The county’s office of Business Development Services would issue the temporary permit. Applicants must provide a copy of the business license and expiration date, description of items to be sold, valid permits from the health department and agree to a waiver exempting the county or its employees from liability.
The precise map of the location must also be presented as well as evidence of approval from Macon-Bibb County Planning and Zoning. The permits would not be valid during an emergency, special event, parade or street festival.
Only a freestanding A-frame style sign is allowed but the name of the vendor must be posted on the push cart.
The vendor must allow 5 feet of sidewalk for pedestrian traffic and can’t set up within 50 feet of the entrance to an existing restaurant or store that sells “substantially similar” type of food or goods.
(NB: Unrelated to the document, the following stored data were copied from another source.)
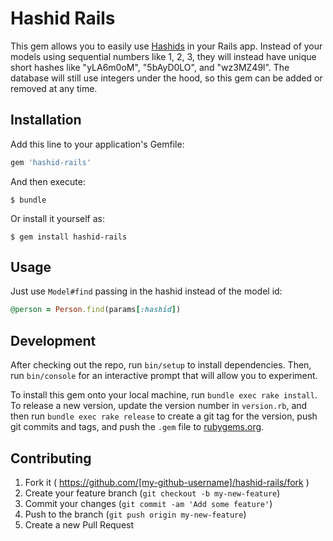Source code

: # Hashid Rails

This gem allows you to easily use [Hashids](http://hashids.org/ruby/) in your Rails app. Instead of your models using sequential numbers like 1, 2, 3, they will instead have unique short hashes like "yLA6m0oM", "5bAyD0LO", and "wz3MZ49l". The database will still use integers under the hood, so this gem can be added or removed at any time.

## Installation

Add this line to your application's Gemfile:

```ruby
gem 'hashid-rails'
```

And then execute:

    $ bundle

Or install it yourself as:

    $ gem install hashid-rails

## Usage

Just use `Model#find` passing in the hashid instead of the model id:

```ruby
@person = Person.find(params[:hashid])
```

## Development

After checking out the repo, run `bin/setup` to install dependencies. Then, run `bin/console` for an interactive prompt that will allow you to experiment.

To install this gem onto your local machine, run `bundle exec rake install`. To release a new version, update the version number in `version.rb`, and then run `bundle exec rake release` to create a git tag for the version, push git commits and tags, and push the `.gem` file to [rubygems.org](https://rubygems.org).

## Contributing

1. Fork it ( https://github.com/[my-github-username]/hashid-rails/fork )
2. Create your feature branch (`git checkout -b my-new-feature`)
3. Commit your changes (`git commit -am 'Add some feature'`)
4. Push to the branch (`git push origin my-new-feature`)
5. Create a new Pull Request
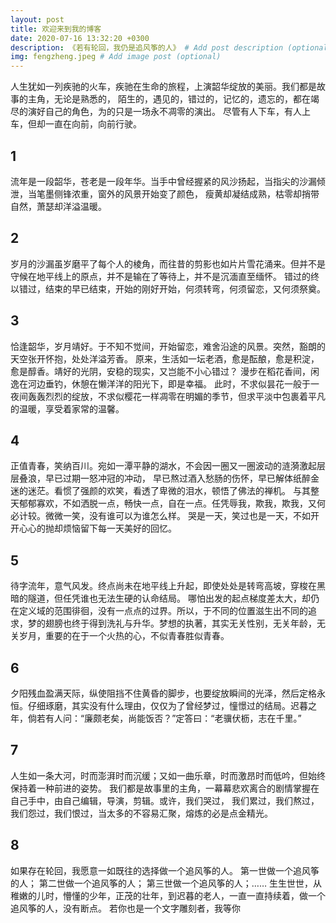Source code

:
 ```yaml
---
layout: post
title: 欢迎来到我的博客
date: 2020-07-16 13:32:20 +0300
description: 《若有轮回，我仍是追风筝的人》 # Add post description (optional)
img: fengzheng.jpeg # Add image post (optional)
---
```

 人生犹如一列疾驰的火车，疾驰在生命的旅程，上演韶华绽放的美丽。我们都是故事的主角，无论是熟悉的，
 陌生的，遇见的，错过的，记忆的，遗忘的，都在竭尽的演好自己的角色，为的只是一场永不凋零的演出。
 尽管有人下车，有人上车，但却一直在向前，向前行驶。

## 1

流年是一段韶华，苍老是一段年华。当手中曾经握紧的风沙扬起，当指尖的沙漏倾泄，当笔墨侧锋浓重，窗外的风景开始变了颜色，
瘦黄却凝结成熟，枯零却捎带自然，萧瑟却洋溢温暖。

## 2

岁月的沙漏虽岁磨平了每个人的棱角，而往昔的剪影也如片片雪花涌来。但并不是守候在地平线上的原点，并不是输在了等待上，并不是沉湎直至缅怀。
错过的终以错过，结束的早已结束，开始的刚好开始，何须转弯，何须留恋，又何须祭奠。

## 3

恰逢韶华，岁月靖好。于不知不觉间，开始留恋，难舍沿途的风景。突然，豁朗的天空张开怀抱，处处洋溢芳香。
原来，生活如一坛老酒，愈是酝酿，愈是积淀，愈是醇香。靖好的光阴，安稳的现实，又岂能不小心错过？
漫步在稻花香间，闲逸在河边垂钓，休憩在懒洋洋的阳光下，即是幸福。
此时，不求似昙花一般于一夜间轰轰烈烈的绽放，不求似樱花一样凋零在明媚的季节，但求平淡中包裹着平凡的温暖，享受着家常的温馨。

## 4

正值青春，笑纳百川。宛如一潭平静的湖水，不会因一圈又一圈波动的涟漪激起层层叠浪，早已过期一怒冲冠的冲动，
早已熬过酒入愁肠的伤怀，早已解体纸醉金迷的迷茫。看惯了强颜的欢笑，看透了卑微的泪水，顿悟了佛法的禅机。
与其整天郁郁寡欢，不如洒脱一点，畅快一点，自在一点。任凭辱我，欺我，欺我，又何必计较。微微一笑，没有谁可以为谁怎么样。
哭是一天，笑过也是一天，不如开开心心的抛却烦恼留下每一天美好的回忆。

## 5

待字流年，意气风发。终点尚未在地平线上升起，即使处处是转弯高坡，穿梭在黑暗的隧道，但任凭谁也无法生硬的认命结局。
哪怕出发的起点梯度差太大，却仍在定义域的范围徘徊，没有一点点的过界。所以，于不同的位置滋生出不同的追求，梦的翅膀也终于得到洗礼与升华。梦想的执著，其实无关性别，无关年龄，无关岁月，重要的在于一个火热的心，不似青春胜似青春。

## 6

夕阳残血盈满天际，纵使阻挡不住黄昏的脚步，也要绽放瞬间的光泽，然后定格永恒。仔细琢磨，其实没有什么理由，仅仅为了曾经梦过，憧憬过的结局。迟暮之年，倘若有人问：“廉颇老矣，尚能饭否？”定答曰：“老骥伏枥，志在千里。”

## 7

人生如一条大河，时而澎湃时而沉缓；又如一曲乐章，时而激昂时而低吟，但始终保持着一种前进的姿势。
我们都是故事里的主角，一幕幕悲欢离合的剧情掌握在自己手中，由自己编辑，导演，剪辑。或许，我们哭过，
我们累过，我们熬过，我们怨过，我们恨过，当太多的不容易汇聚，熔炼的必是点金精光。

## 8

如果存在轮回，我愿意一如既往的选择做一个追风筝的人。
第一世做一个追风筝的人；
第二世做一个追风筝的人；
第三世做一个追风筝的人；……
生生世世，从稚嫩的儿时，懵懂的少年，正茂的壮年，到迟暮的老人，一直一直持续着，做一个追风筝的人，没有断点。
若你也是一个文字雕刻者，我等你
The pop-up businesses cannot be within 25 feet of any other location that received prior approval for a vendor permit.
“This recognizes there are already people in this community who hold these permits. Their rights under their permanent permits will be superior to the temporary permits,” Senior Assistant County Attorney Michael McNeill explained to commissioners as they considered the proposal.
The new regulations also provide for partial street closures on Poplar and Cherry streets for businesses to provide outdoor restaurant seating or additional space for merchandizing. Setting up partially in the street or parking lane would allow more room for social distancing outside.
A business must have support from more than 50 percent of adjoining businesses and pay $25 per day for the closure.
Tillman cited Atlanta, Savannah and Winston-Salem, N.C., as examples of other cities that have a thriving street business. The policy will be in place until the end of December.
Tillman would like to see a permanent opportunity for small business owners to thrive in the county and plans to approach NewTown Macon about that possibility.
“Although this is temporary, maybe this will give us an opportunity in 2021 to begin to look at more opportunities to actually have people in a generalized location to sell their products and succeed.”